Tu valor profesional no depende solamente de tu puesto
Si mañana cambiaras de empresa y dejaras tu puesto actual, ¿Qué seguiría haciendo valioso a tu perfil?
Es una pregunta que pocas veces nos hacemos cuando nuestra carrera va bien.
Con el tiempo, es fácil empezar a asociar nuestro valor profesional con el cargo que ocupamos, el tamaño del equipo que dirigimos o el nombre de la empresa que aparece en nuestro currículum. Y mientras todo funciona, parece una relación natural.
Pero una trayectoria profesional es mucho más que un puesto.
Un Director, un Gerente o cualquier profesional con varios años de experiencia no construye su valor únicamente por haber ocupado determinadas posiciones. Lo construye a través de las decisiones que ha tomado, los problemas que ha resuelto, los resultados que ha conseguido y las personas que ha ayudado a desarrollar.
Eso es lo que realmente permanece cuando cambia el contexto.
Una empresa puede cambiar. Un puesto puede desaparecer. Una industria puede transformarse. Incluso las responsabilidades que hoy parecen indispensables pueden dejar de serlo en algunos años.

Lo que puede acompañarte es aquello que desarrollaste mientras ocupabas ese puesto.

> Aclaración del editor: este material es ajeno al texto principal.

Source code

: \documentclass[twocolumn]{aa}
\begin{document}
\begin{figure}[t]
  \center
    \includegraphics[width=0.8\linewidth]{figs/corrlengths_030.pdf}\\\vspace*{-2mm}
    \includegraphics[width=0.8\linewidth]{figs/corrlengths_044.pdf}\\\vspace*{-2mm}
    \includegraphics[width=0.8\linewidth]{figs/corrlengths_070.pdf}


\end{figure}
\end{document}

Por eso, dos profesionales con el mismo cargo pueden tener trayectorias completamente diferentes. Uno puede haber pasado años cumpliendo responsabilidades. Otro puede haber utilizado cada posición para ampliar su criterio, entender mejor el negocio, tomar decisiones más complejas y construir equipos capaces de crecer.
En el papel pueden parecer perfiles similares. En la práctica, su valor puede ser muy distinto.

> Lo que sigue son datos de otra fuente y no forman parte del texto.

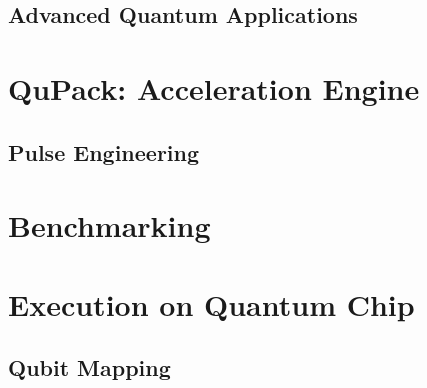 \documentclass[pra,twocolumn,superscriptaddress,floatfix,nofootinbib,amsmath,amssymb]{revtex4-1}
\begin{document}
\subsection{Advanced Quantum Applications}



\section{QuPack: Acceleration Engine}
% 

% 

% 

% 

\subsection{Pulse Engineering}



\section{Benchmarking}
\label{sec:benchmark}



\section{Execution on Quantum Chip}

% 

\subsection{Qubit Mapping}


% 

% 


% 


\end{document}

Esto también explica por qué, en posiciones de mayor responsabilidad, las empresas no buscan únicamente candidatos que hayan ocupado un determinado puesto. Buscan talento capaz de responder a los retos que tiene la organización en ese momento.
La experiencia importa, pero importa todavía más lo que esa experiencia demuestra.

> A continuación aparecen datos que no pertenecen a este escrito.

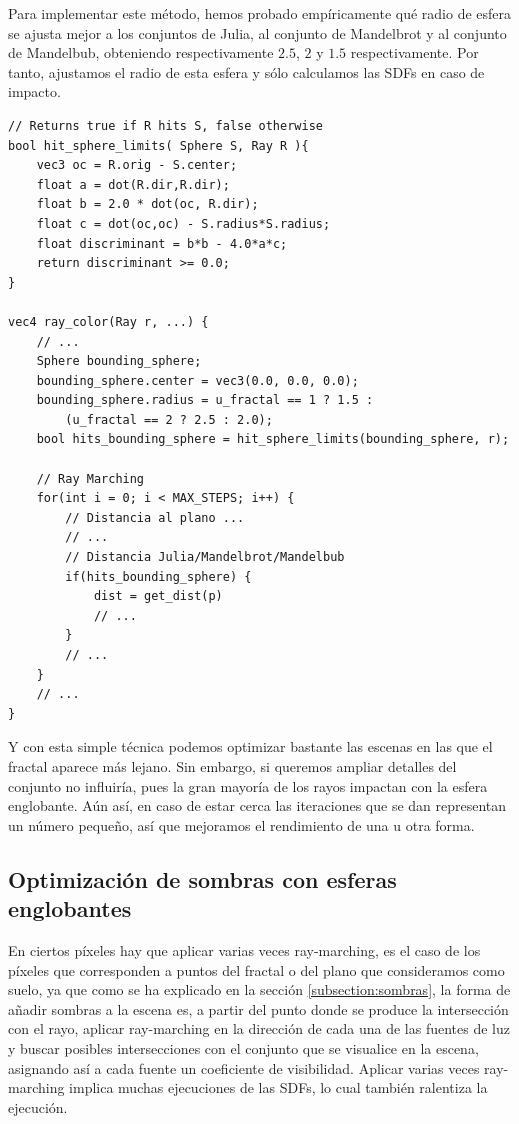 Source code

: Para implementar este método, hemos probado empíricamente qué radio de esfera se ajusta mejor a los conjuntos de Julia, al conjunto de Mandelbrot y al conjunto de Mandelbub, obteniendo respectivamente $2.5$, $2$ y $1.5$ respectivamente. Por tanto, ajustamos el radio de esta esfera y sólo calculamos las SDFs en caso de impacto.

\begin{lstlisting}
// Returns true if R hits S, false otherwise
bool hit_sphere_limits( Sphere S, Ray R ){
    vec3 oc = R.orig - S.center;
    float a = dot(R.dir,R.dir);
    float b = 2.0 * dot(oc, R.dir);
	float c = dot(oc,oc) - S.radius*S.radius;
    float discriminant = b*b - 4.0*a*c;
    return discriminant >= 0.0;
}

vec4 ray_color(Ray r, ...) {
    // ... 
    Sphere bounding_sphere;
    bounding_sphere.center = vec3(0.0, 0.0, 0.0);
    bounding_sphere.radius = u_fractal == 1 ? 1.5 : 
        (u_fractal == 2 ? 2.5 : 2.0);
    bool hits_bounding_sphere = hit_sphere_limits(bounding_sphere, r);
    
    // Ray Marching
    for(int i = 0; i < MAX_STEPS; i++) {
        // Distancia al plano ... 
        // ... 
        // Distancia Julia/Mandelbrot/Mandelbub
        if(hits_bounding_sphere) {
            dist = get_dist(p)
            // ... 
        }
        // ... 
    }
    // ...
}
\end{lstlisting}

Y con esta simple técnica podemos optimizar bastante las escenas en las que el fractal aparece más lejano. Sin embargo, si queremos ampliar detalles del conjunto no influiría, pues la gran mayoría de los rayos impactan con la esfera englobante. Aún así, en caso de estar cerca las iteraciones que se dan representan un número pequeño, así que mejoramos el rendimiento de una u otra forma.

\subsection{Optimización de sombras con esferas englobantes}

En ciertos píxeles hay que aplicar varias veces ray-marching, es el caso de los píxeles que corresponden a puntos del fractal o del plano que consideramos como suelo, ya que como se ha explicado en la sección \ref{subsection:sombras}, la forma de añadir sombras a la escena es, a partir del punto donde se produce la intersección con el rayo, aplicar ray-marching en la dirección de cada una de las fuentes de luz y buscar posibles intersecciones con el conjunto que se visualice en la escena, asignando así a cada fuente un coeficiente de visibilidad. Aplicar varias veces ray-marching implica muchas ejecuciones de las SDFs, lo cual también ralentiza la ejecución.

¿Has aprendido a tomar mejores decisiones? ¿Has enfrentado escenarios distintos? ¿Has desarrollado personas? ¿Has conseguido resultados en momentos difíciles? ¿Puedes llevar todo eso a un contexto diferente?
Ahí empieza a aparecer el verdadero valor de una trayectoria.
En BSM lo vemos constantemente en procesos de reclutamiento especializado. Hay profesionales cuyo currículum puede parecer impresionante por los nombres de las empresas y los cargos que han ocupado, pero son sus decisiones, resultados y capacidad para enfrentar retos distintos lo que realmente permite entender el alcance de su perfil.
Por eso, construir una carrera no debería consistir solamente en conseguir el siguiente puesto.
También significa construir algo que puedas llevar contigo cuando ese puesto termine.
Porque tu cargo habla de dónde estás.
Pero tu trayectoria habla de lo que eres capaz de hacer.
Y quizá esa sea una de las mejores formas de pensar en el crecimiento profesional: no preguntarte solamente cuál será tu siguiente posición, sino qué capacidades, experiencias y decisiones quieres acumular para llegar preparado a ella.